Total receipts for the three months ended June 30 increased to $35.3 million from $24.3 million year over year.
Product sales contributed $21 million, a 71 percent increase year over year; services brought in $8.9 million, a 66 percent increase; and licensing and contracts fell 20 percent to $5.3 million.
The company attributed its revenue increase to Xenogen, which Caliper acquired last August in a stock deal valued at around $80 million, plus 10 percent organic growth in its product line driven by “Xenogen-related products.”
Caliper said it placed 32 IVIS imaging instruments in the quarter, which contributed a 31 percent increase for that product line compared to Xenogen's results from the second quarter of 2006 as a standalone firm.

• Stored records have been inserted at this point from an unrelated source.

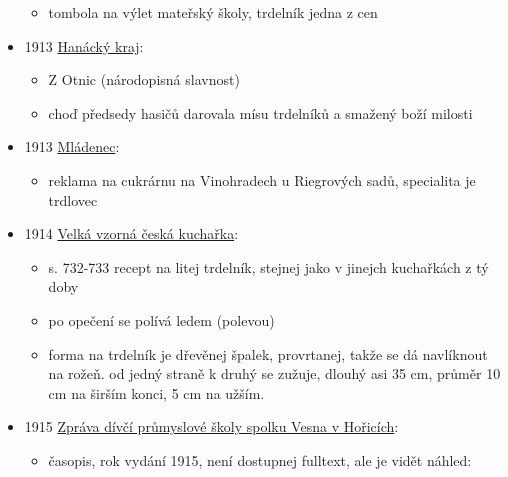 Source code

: \begin{itemize}
  \begin{itemize}
  \tightlist
  \item
    tombola na výlet mateřský školy, trdelník jedna z cen
  \end{itemize}
\item
  1913
  \href{https://www.digitalniknihovna.cz/vkol/uuid/uuid:2997b9af-6b24-4bda-b3cb-6dc7e7e97004}{Hanácký
  kraj}:

  \begin{itemize}
  \tightlist
  \item
    Z Otnic (národopisná slavnost)
  \item
    choď předsedy hasičů darovala mísu trdelníků a smažený boží milosti
  \end{itemize}
\item
  1913
  \href{https://ceskadigitalniknihovna.cz/view/uuid:6c6a5e90-917d-11e8-9588-5ef3fc9bb22f?page=uuid\%3A034ac5a0-9a3b-11e8-b814-5ef3fc9bb22f&fulltext=trdlovec&source=nkp}{Mládenec}:

  \begin{itemize}
  \tightlist
  \item
    reklama na cukrárnu na Vinohradech u Riegrových sadů, specialita je
    trdlovec
  \end{itemize}
\item
  1914
  \href{https://www.digitalniknihovna.cz/uzei/uuid/uuid:dcea1ada-9d5a-4be8-a92a-fdab1e9e93e0}{Velká
  vzorná česká kuchařka}:

  \begin{itemize}
  \tightlist
  \item
    s. 732-733 recept na litej trdelník, stejnej jako v jinejch
    kuchařkách z tý doby
  \item
    po opečení se polívá ledem (polevou)
  \item
    forma na trdelník je dřevěnej špalek, provrtanej, takže se dá
    navlíknout na rožeň. od jedný straně k druhý se zužuje, dlouhý asi
    35 cm, průměr 10 cm na širším konci, 5 cm na užším.
  \end{itemize}
\item
  1915
  \href{https://ceskadigitalniknihovna.cz/view/uuid:f679b550-74ec-11ef-b80e-5ef3fc9bb22f?page=uuid:091aa6cd-7fcc-4ef0-99cd-a2a5f9d72724&fulltext=trd*ln*k*&source=nkp}{Zpráva
  dívčí průmyslové školy spolku Vesna v Hořicích}:

  \begin{itemize}
  \tightlist
  \item
    časopis, rok vydání 1915, není dostupnej fulltext, ale je vidět
    náhled:


\end{itemize}
\end{itemize}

Company CEO Kevin Hrusovsky said the company is "pleased" with its product and services pipeline development and "growth in new Xenogen products and drug discovery service offerings," as well as its microfluidic and automation products.
R&D spending increased to $6.6 million from $4.9 million year over year.
Net loss increased to $6.3 million from $2.1 million in the second quarter of 2006. Caliper said the wider loss reflects its “post acquisition cost structure.”
The company said it had around $11.5 million in cash and equivalents and $5 million in marketable securities as of June 30.
Caliper projects its full-year 2007 revenue will be between $137 million and $143 million, representing growth of between 27 percent and 33 percent over 2006 revenues.
Hrusovsky also said the company had taken several actions "that will result in approximately $2 million of annualized cost savings" in the coming quarter.